Tanya Bonakdar Gallery’s summer group show ‘Fruiting Bodies,’ curated by Sam Rauch, the gallery’s Director of Commissions and Special Projects, showcases art projects that focus on food, from beer to fungi. Here, Kathleen Ryan uses nearly two dozen semi-precious stones to construct a rotting lemon. Known for creating interest in what appear to be everyday objects through dramatic shifts in scale (memorably, a necklace composed of bowling balls at Arsenal Gallery), here Ryan also creates tension between alluring materials and repellent decay. (On view in Chelsea through July 29th).
Introducing Tribeca’s new gallery scene…
Tribeca has quickly become one of the best places to see contemporary art in New York. Over the past few years, some of the city’s most established galleries have opened locations here, joining mid-sized spaces and younger dealers to create a diverse and lively new art scene. Check out the neighborhood in this video, and join me soon in Tribeca!
Richard Bosman at Nicelle Beauchene Gallery
No one falls off a cliff or screams into the rain in Richard Bosman’s paintings at Nicelle Beauchene Gallery, a departure from the artist’s signature film noir subject matter. Instead, a selection of Bosman’s work from the past thirteen years pays homage to icons of European/U.S. art history in the form of a painting on wood recreating Van Gogh’s palette and a view of mid-20th century abstract artist Barnett Newman’s studio. The show’s highlight and biggest work is a 2015 installation titled ‘Museum Wall,’ a selection of paintings mimicking a Frieda Kahlo portrait, James Ensor’s masked characters, Van Gogh’s sunflowers and more. Painted as if in elaborate frames, each canvas is pinned directly to a grey-painted wall like a poster, an homage to influential artists that also comments on the easy consumption of art. (On view in Tribeca through July 29th).
Isca Greenfield-Sanders at Miles McEnery Gallery
Isca Greenfield-Sanders’ landscape paintings at Miles McEnery Gallery point out the filters through which we see scenery; here, a pinkish cast to this beach scene recalls aged film, but the artist’s paintings also suggest layers of time and distance. Painting from found vintage photographs of places she’s never been, Greenfield-Sanders singles out scenes that have a familiarity that many in her audience will recognize from their own experience.

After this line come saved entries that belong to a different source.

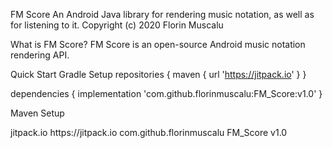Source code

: FM Score
An Android Java library for rendering music notation, as well as for listening to it. Copyright (c) 2020 Florin Muscalu

What is FM Score?
FM Score is an open-source Android music notation rendering API.

Quick Start
Gradle Setup
repositories {
    maven { url 'https://jitpack.io' }
}

dependencies {
	implementation 'com.github.florinmuscalu:FM_Score:v1.0'
}


Maven Setup
<!-- <repositories> section of pom.xml -->
<repository>
    <id>jitpack.io</id>
   <url>https://jitpack.io</url>
</repository>

<!-- <dependencies> section of pom.xml -->
<dependency>
    <groupId>com.github.florinmuscalu</groupId>
    <artifactId>FM_Score</artifactId>
    <version>v1.0</version>
</dependency>
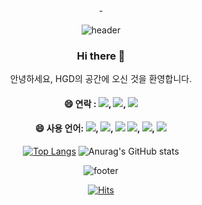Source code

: <div align="center">-
  
![header](https://capsule-render.vercel.app/api?type=waving&color=gradient&height=150&section=header&text=GD%20home&fontSize=40&animation=fadeIn)

  ### Hi there 👋
안녕하세요, HGD의 공간에 오신 것을 환영합니다.

  #### 😄 연락 : <a href="https://notefolio.net/"><img src="https://img.shields.io/badge/인스타그램-beige??style=for-the-badge&logo=Instagram&logoColor=E4405F"/></a>, <a href="https://notefolio.net/"><img src="https://img.shields.io/badge/블로그-beige??style=for-the-badge&logo=Storyblok&logoColor=09B3AF"/></a>, <a href="https://notefolio.net/"><img src="https://img.shields.io/badge/노션-beige??style=for-the-badge&logo=Notion&logoColor=#000000"/></a>

  #### 😄 사용 언어: <img src="https://img.shields.io/badge/포토샵-beige??style=for-the-badge&logo=Adobe Photoshop&logoColor=31A8FF"/>, <img src="https://img.shields.io/badge/일러스트레이터-beige??style=for-the-badge&logo=Adobe Illustrator&logoColor=FF9A00"/>, <img src="https://img.shields.io/badge/블렌더-beige??style=for-the-badge&logo=Blender&logoColor=F5792A"/> <img src="https://img.shields.io/badge/HTML5-beige??style=for-the-badge&logo=HTML5&logoColor=E34F26"/>, <img src="https://img.shields.io/badge/CSS3-beige??style=for-the-badge&logo=CSS3&logoColor=1572B6"/>, <img src="https://img.shields.io/badge/JS-beige??style=for-the-badge&logo=JavaScript&logoColor=F7DF1E"/>

[![Top Langs](https://github-readme-stats.vercel.app/api/top-langs/?username=anuraghazra)](https://github.com/anuraghazra/github-readme-stats)
![Anurag's GitHub stats](https://github-readme-stats.vercel.app/api?username=ochor)


![footer](https://capsule-render.vercel.app/api?type=waving&color=gradient&height=150&section=footer&text=&fontSize=40&animation=fadeIn)

[![Hits](https://hits.seeyoufarm.com/api/count/incr/badge.svg?url=https%3A%2F%2Fgithub.com%2Fochor%2Fochor&count_bg=%233DACC8&title_bg=%23131313&icon=azurepipelines.svg&icon_color=%23E7E7E7&title=%EB%B0%A9%EB%AC%B8%EC%9E%90%EC%88%98&edge_flat=false)](https://hits.seeyoufarm.com)
</div>



<!--
**ochor/ochor** is a ✨ _special_ ✨ repository because its `README.md` (this file) appears on your GitHub profile.
Here are some ideas to get you started:
- 🔭 I’m currently working on ...
- 🌱 I’m currently learning ...
- 👯 I’m looking to collaborate on ...
- 🤔 I’m looking for help with ...
- 💬 Ask me about ...
- 📫 How to reach me: ...
- ⚡ Fun fact: ...
-->
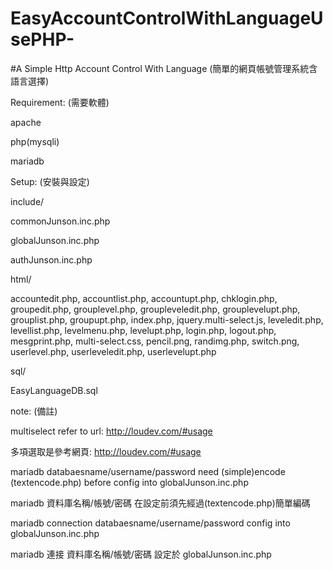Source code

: # EasyAccountControlWithLanguageUsePHP-
#A Simple Http Account Control With Language (簡單的網頁帳號管理系統含語言選擇)

Requirement: (需要軟體)

apache

php(mysqli)

mariadb

Setup: (安裝與設定)

include/

commonJunson.inc.php

globalJunson.inc.php

authJunson.inc.php

html/

accountedit.php, accountlist.php, accountupt.php, chklogin.php, groupedit.php, grouplevel.php, groupleveledit.php, grouplevelupt.php, grouplist.php, groupupt.php, index.php, jquery.multi-select.js, leveledit.php, levellist.php, levelmenu.php, levelupt.php, login.php, logout.php, mesgprint.php, multi-select.css, pencil.png, randimg.php, switch.png, userlevel.php, userleveledit.php, userlevelupt.php

sql/

EasyLanguageDB.sql

note: (備註)

multiselect refer to url: http://loudev.com/#usage

多項選取是參考網頁: http://loudev.com/#usage

mariadb databaesname/username/password need (simple)encode (textencode.php) before config into globalJunson.inc.php

mariadb 資料庫名稱/帳號/密碼 在設定前須先經過(textencode.php)簡單編碼

mariadb connection databaesname/username/password config into globalJunson.inc.php

mariadb 連接 資料庫名稱/帳號/密碼 設定於 globalJunson.inc.php
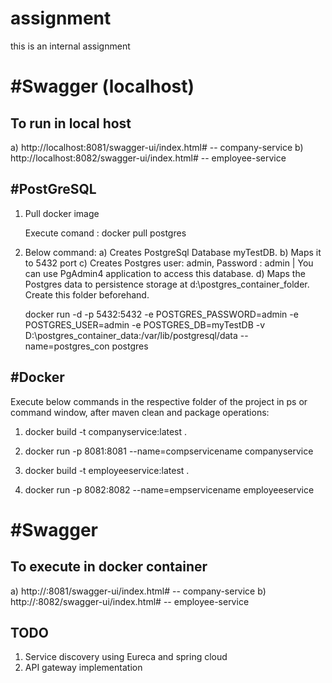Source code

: # assignment
this is an internal assignment

#Swagger (localhost)
=======================
To run in local host
--------------------
a) http://localhost:8081/swagger-ui/index.html# -- company-service
b) http://localhost:8082/swagger-ui/index.html# -- employee-service



#PostGreSQL
-------------------
1. Pull docker image

   Execute comand : docker pull postgres

2. Below command:
   a) Creates PostgreSql Database myTestDB. 
   b) Maps it to 5432 port
   c) Creates Postgres user: admin, Password : admin | You can use PgAdmin4 application to access this database.
   d) Maps the Postgres data to persistence storage at d:\postgres_container_folder. Create this folder beforehand.

   docker run -d -p 5432:5432 -e POSTGRES_PASSWORD=admin -e POSTGRES_USER=admin -e POSTGRES_DB=myTestDB -v D:\postgres_container_data:/var/lib/postgresql/data --name=postgres_con postgres


#Docker
----------------
Execute below commands in the respective folder of the project in ps or command window, after maven clean and package operations:

1. docker build -t companyservice:latest .
2. docker run -p 8081:8081 --name=compservicename companyservice

3. docker build -t employeeservice:latest .
4. docker run -p 8082:8082 --name=empservicename employeeservice

#Swagger 
============
To execute in docker container
------------------------------
a) http://<your machine ip address>:8081/swagger-ui/index.html# -- company-service
b) http://<your machine ip address>:8082/swagger-ui/index.html# -- employee-service


TODO
----
1. Service discovery using Eureca and spring cloud
2. API gateway implementation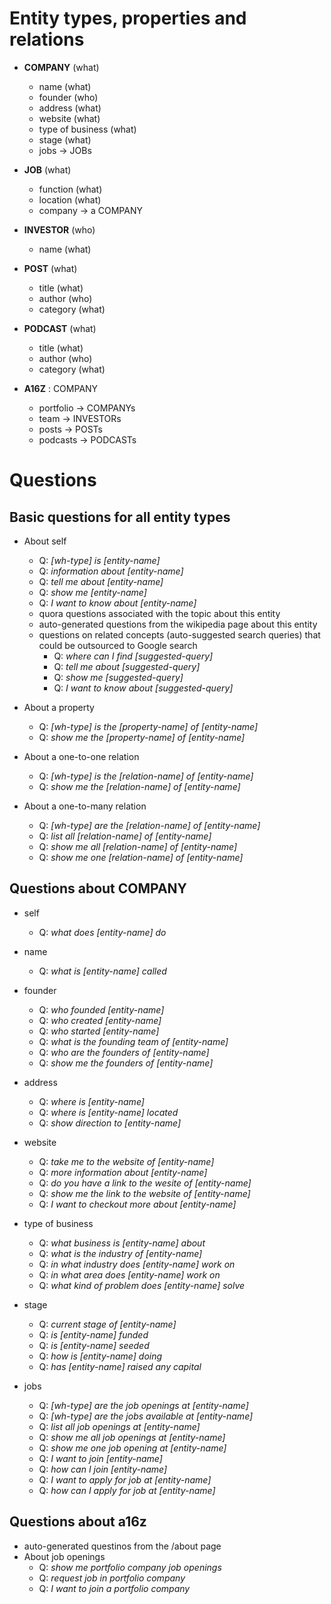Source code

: # Entity types, properties and relations

* **COMPANY** (what)
  * name (what)
  * founder (who)
  * address (what)
  * website (what)
  * type of business (what)
  * stage (what)
  * jobs -> JOBs

* **JOB** (what)
  * function (what)
  * location (what)
  * company -> a COMPANY

* **INVESTOR** (who)
  * name (what)

* **POST** (what)
  * title (what)
  * author (who)
  * category (what)

* **PODCAST** (what)
  * title (what)
  * author (who)
  * category (what)

* **A16Z** : COMPANY
  * portfolio -> COMPANYs
  * team -> INVESTORs
  * posts -> POSTs
  * podcasts -> PODCASTs

# Questions 

## Basic questions for all entity types

* About self
  * Q: *[wh-type] is [entity-name]*
  * Q: *information about [entity-name]*
  * Q: *tell me about [entity-name]*
  * Q: *show me [entity-name]*
  * Q: *I want to know about [entity-name]*
  * quora questions associated with the topic about this entity
  * auto-generated questions from the wikipedia page about this entity
  * questions on related concepts (auto-suggested search queries) that could be outsourced to Google search
    * Q: *where can I find [suggested-query]*
    * Q: *tell me about [suggested-query]*
    * Q: *show me [suggested-query]*
    * Q: *I want to know about [suggested-query]*

* About a property
  * Q: *[wh-type] is the [property-name] of [entity-name]*
  * Q: *show me the [property-name] of [entity-name]*

* About a one-to-one relation
  * Q: *[wh-type] is the [relation-name] of [entity-name]*
  * Q: *show me the [relation-name] of [entity-name]*

* About a one-to-many relation
  * Q: *[wh-type] are the [relation-name] of [entity-name]*
  * Q: *list all [relation-name] of [entity-name]*
  * Q: *show me all [relation-name] of [entity-name]*
  * Q: *show me one [relation-name] of [entity-name]*


## Questions about COMPANY 

* self
  * Q: *what does [entity-name] do*

* name
  * Q: *what is [entity-name] called*

* founder
  * Q: *who founded [entity-name]*
  * Q: *who created [entity-name]*
  * Q: *who started [entity-name]*
  * Q: *what is the founding team of [entity-name]*
  * Q: *who are the founders of [entity-name]*
  * Q: *show me the founders of [entity-name]*

* address
  * Q: *where is [entity-name]*
  * Q: *where is [entity-name] located*
  * Q: *show direction to [entity-name]*

* website
  * Q: *take me to the website of [entity-name]*
  * Q: *more information about [entity-name]*
  * Q: *do you have a link to the wesite of [entity-name]*
  * Q: *show me the link to the website of [entity-name]*
  * Q: *I want to checkout more about [entity-name]*

* type of business
  * Q: *what business is [entity-name] about*
  * Q: *what is the industry of [entity-name]*
  * Q: *in what industry does [entity-name] work on*
  * Q: *in what area does [entity-name] work on*
  * Q: *what kind of problem does [entity-name] solve*

* stage
  * Q: *current stage of [entity-name]*
  * Q: *is [entity-name] funded*
  * Q: *is [entity-name] seeded*
  * Q: *how is [entity-name] doing*
  * Q: *has [entity-name] raised any capital*

* jobs
  * Q: *[wh-type] are the job openings at [entity-name]*
  * Q: *[wh-type] are the jobs available at [entity-name]*
  * Q: *list all job openings at [entity-name]*
  * Q: *show me all job openings at [entity-name]*
  * Q: *show me one job opening at [entity-name]*
  * Q: *I want to join [entity-name]*
  * Q: *how can I join [entity-name]*
  * Q: *I want to apply for job at [entity-name]*
  * Q: *how can I apply for job at [entity-name]*
  

## Questions about a16z

* auto-generated questinos from the /about page
* About job openings
  * Q: *show me portfolio company job openings*
  * Q: *request job in portfolio company*
  * Q: *I want to join a portfolio company*

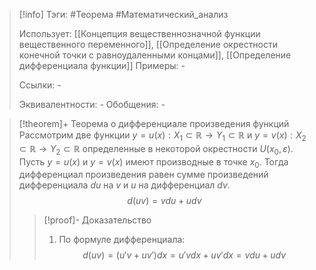 > [!info]
> Тэги: #Теорема #Математический_анализ   
> 
> Использует: [[Концепция вещественнозначной функции вещественного переменного]], [[Определение окрестности конечной точки с равноудаленными концами]], [[Определение дифференциала функции]]
> Примеры: *-*
> 
> Ссылки: *-*
> 
> Эквивалентности: *-*
> Обобщения: *-*

> [!theorem]+ Теорема о дифференциале произведения функций
> Рассмотрим две функции $y = u(x):X_1 \subset \mathbb{R}\rightarrow Y_1 \subset \mathbb{R}$ и $y = v(x):X_2 \subset \mathbb{R}\rightarrow Y_2 \subset \mathbb{R}$ определенные в некоторой окрестности $U(x_0, \varepsilon)$. Пусть $y = u(x)$ и $y = v(x)$ имеют производные в точке $x_0$. Тогда дифференциал произведения равен сумме произведений дифференциала $du$ на $v$ и $u$ на дифференциал $dv$. $$d(uv) = vdu + udv$$
> > [!proof]- Доказательство
> > 1. По формуле дифференциала: $$d(uv) = (u'v + uv') dx =  u'vdx + uv'dx = vdu + udv$$
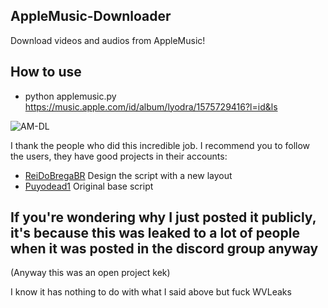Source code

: ## AppleMusic-Downloader
Download videos and audios from AppleMusic!

## How to use

* python applemusic.py https://music.apple.com/id/album/lyodra/1575729416?l=id&ls

![AM-DL](https://i.ibb.co/RBggYDp/unknown-5.png)

I thank the people who did this incredible job.
I recommend you to follow the users, they have good projects in their accounts:
* [ReiDoBregaBR](https://github.com/ReiDoBrega) Design the script with a new layout 
* [Puyodead1](https://github.com/Puyodead1) Original base script

## If you're wondering why I just posted it publicly, it's because this was leaked to a lot of people when it was posted in the discord group anyway
(Anyway this was an open project kek)

I know it has nothing to do with what I said above but fuck WVLeaks

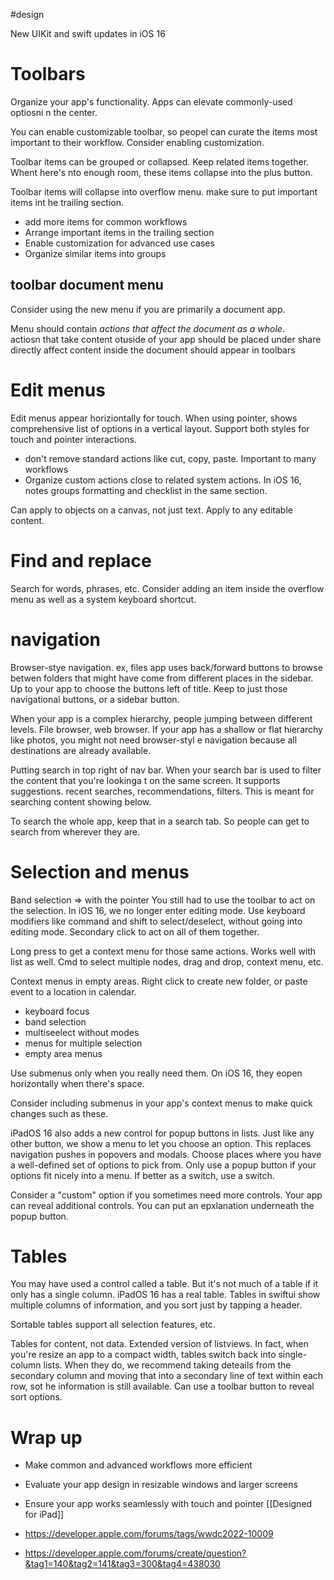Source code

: #design 

New UIKit and swift updates in iOS 16

# Toolbars 
Organize your app's functionality.
Apps can elevate commonly-used optiosni n the center.

You can enable customizable toolbar, so peopel can curate the items most important to their workflow.  Consider enabling customization.

Toolbar items can be grouped or collapsed.  Keep related items together.  Whent here's nto enough room, these items collapse into the plus button.  

Toolbar items will collapse into overflow menu.  make sure to put important items int he trailing section.

* add more items for common workflows
* Arrange important items in the trailing section
* Enable customization for advanced use cases
* Organize similar items into groups

## toolbar document menu
Consider using the new menu if you are primarily a document app.

Menu should contain *actions that affect the document as a whole*.  
actiosn that take content otuside of your app should be placed under share
directly affect content inside the document should appear in toolbars
# Edit menus

Edit menus appear horiziontally for touch.  When using pointer, shows comprehensive list of options in a vertical layout.  Support both styles for touch and pointer interactions.

* don't remove standard actions like cut, copy, paste.  Important to many workflows
* Organize custom actions close to related system actions.  In iOS 16, notes groups formatting and checklist in the same section.

Can apply to objects on a canvas, not just text.  Apply to any editable content.


# Find and replace
Search for words, phrases, etc.  Consider adding an item inside the overflow menu as well as a system keyboard shortcut.


# navigation
Browser-stye navigation.  ex, files app uses back/forward buttons to browse betwen folders that might have come from different places in the sidebar.  Up to your app to choose the buttons left of title.  Keep to just those navigational buttons, or a sidebar button.

When your app is a complex hierarchy, people jumping between different levels.  File browser, web browser.  If your app has a shallow or flat hierarchy like photos, you might not need browser-styl e navigation because all destinations are already available.

Putting search in top right of nav bar.  When your search bar is used to filter the content that you're lookinga t on the same screen.  It supports suggestions.  recent searches, recommendations, filters.  This is meant for searching content showing below.

To search the whole app, keep that in a search tab.  So people can get to search from wherever they are.
# Selection and menus
Band selection => with the pointer
You still had to use the toolbar to act on the selection.  In iOS 16, we no longer enter editing mode.  Use keyboard modifiers like command and shift to select/deselect, without going into editing mode.  Secondary click to act on all of them together.

Long press to get a context menu for those same actions.  Works well with list as well.  Cmd to select multiple nodes, drag and drop, context menu, etc.

Context menus in empty areas.  Right click to create new folder, or paste event to a location in calendar.

* keyboard focus
* band selection
* multiseelect without modes
* menus for multiple selection
* empty area menus

Use submenus only when you really need them.  On iOS 16, they eopen horizontally when there's space.  

Consider including submenus in your app's context menus to make quick changes such as these.

iPadOS 16 also adds a new control for popup buttons in lists.  Just like any other button, we show a menu to let you choose an option.  This replaces navigation pushes in popovers and modals.  Choose places where you have a well-defined set of options to pick from.  Only use a popup button if your options fit nicely into a menu.  If better as a switch, use a switch.

Consider a "custom" option if you sometimes need more controls.  Your app can reveal additional controls.  You can put an epxlanation underneath the popup button.
# Tables
You may have used a control called a table.  But it's not much of a table if it only has a single column.  iPadOS 16 has a real table.  Tables in swiftui show multiple columns of information, and you sort just by tapping a header.

Sortable tables support all selection features, etc.

Tables for content, not data.  Extended version of listviews.  In fact, when you're resize an app to a compact width, tables switch back into single-column lists.  When they do, we recommend taking deteails from the secondary column and moving that into a secondary line of text within each row, sot he information is still available.  Can use a toolbar button to reveal sort options.

# Wrap up
* Make common and advanced workflows more efficient
* Evaluate your app design in resizable windows and larger screens
* Ensure your app works seamlessly with touch and pointer
[[Designed for iPad]]


* https://developer.apple.com/forums/tags/wwdc2022-10009
* https://developer.apple.com/forums/create/question?&tag1=140&tag2=141&tag3=300&tag4=438030

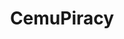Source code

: ---
title: CemuPiracy
crosslinks:
- cemu
- CEMUcaches
- CemuGraphicPacks
- CrackWatch
- techsupport
- yourmom
- wiiu
- UnexpectedlyWholesome
- torrents
- GameTheorists
- livven
- flashcarts
---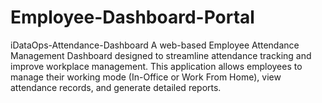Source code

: # Employee-Dashboard-Portal
iDataOps-Attendance-Dashboard A web-based Employee Attendance Management Dashboard designed to streamline attendance tracking and improve workplace management. This application allows employees to manage their working mode (In-Office or Work From Home), view attendance records, and generate detailed reports. 
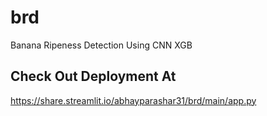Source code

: # brd
Banana Ripeness Detection Using CNN XGB

## Check Out Deployment At
https://share.streamlit.io/abhayparashar31/brd/main/app.py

After making several versions of an image, tinkering with placement of details and doing preparatory watercolors, Greenfield-Sanders creates a final version of the painting which embodies the transitory, ‘captured’ images of a photo in the more labor-intensive medium of painting. (On view in Chelsea through July 23rd).
Agnieszka Kurant in ‘No Forms’ at the Hill Art Foundation
In the words of one curator, conceptually oriented artist Agnieszka Kurant “makes the fictional actual.” Whether it’s commissioning authors to write books referred to in works of fiction or creating maps of mythical places, Kurant investigates what she calls ‘phantom capital,’ or value waiting to be realized. In this sculpture titled ‘Air Rights 2’ in the Hill Art Foundation’s summer group show in Chelsea, the artist finds a parallel in the real estate concept of air rights, the potential useable space above a property. Here, a constructed rock hovers over a pedestal as if by magic; held in place by electromagnets, the ordinary appears to be extraordinary. (On view through July 15th).